You are viewing a plain text version of this content. The canonical link for it is here.
Posted to dev@spark.apache.org by zhangliyun <ke...@126.com> on 2019/05/26 09:38:04 UTC

A question about broadcast join in spark2.2.0 and spark2.3.1

Hi all:
  i want to ask a question about how to change common join to broadcast join.

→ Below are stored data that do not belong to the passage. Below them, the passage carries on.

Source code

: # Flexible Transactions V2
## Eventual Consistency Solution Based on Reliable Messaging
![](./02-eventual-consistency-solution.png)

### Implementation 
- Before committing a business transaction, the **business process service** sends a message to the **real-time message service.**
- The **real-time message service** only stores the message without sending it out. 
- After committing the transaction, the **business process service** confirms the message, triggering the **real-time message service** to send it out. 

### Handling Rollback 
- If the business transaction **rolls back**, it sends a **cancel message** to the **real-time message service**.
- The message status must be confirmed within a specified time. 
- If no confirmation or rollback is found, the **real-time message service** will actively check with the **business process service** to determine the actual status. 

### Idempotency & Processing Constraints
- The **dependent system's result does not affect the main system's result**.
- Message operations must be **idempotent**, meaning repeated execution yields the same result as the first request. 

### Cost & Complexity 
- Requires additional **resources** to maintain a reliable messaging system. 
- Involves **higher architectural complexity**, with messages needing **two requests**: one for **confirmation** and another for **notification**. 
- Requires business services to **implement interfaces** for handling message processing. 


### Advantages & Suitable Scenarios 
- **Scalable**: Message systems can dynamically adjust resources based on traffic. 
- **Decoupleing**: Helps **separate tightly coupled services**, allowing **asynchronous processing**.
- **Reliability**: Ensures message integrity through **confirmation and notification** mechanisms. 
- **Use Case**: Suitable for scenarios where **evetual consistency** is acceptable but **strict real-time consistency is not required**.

  I have a query like in spark 2.2.0 and spark 2.3.1 seperately
```
select * from Aleft join B
on A.mth_id - 12 =  B.mth_id  and A.email = B.email.
```
 The value of spark.sql.autoBroadcastJoinThreshold is same ( spark.sql.autoBroadcastJoinThreshold=700000000 700M), but for some reason, it became 
broadcast join in 2.2.0 while  a sort merged join in spark 2.3.1.  It is strange that in spark 2.2.0 the broadcast data size is 0 bytes but actually i think the value is not 0.  The problem here this query should use broadcast join but i don't know why the broadcast data size is 0 in spark2.2 and why this  is not a broadcast join in 2.3.1. Is there any difference about the threshold of broadcast join in spark 2.2.0 and 2.3.1? Is the parameter "spark.sql.autoBroadcastJoinThreshold" only factor which decide the broadcast or sort merge join? Appreciate that if you can give me some suggestion.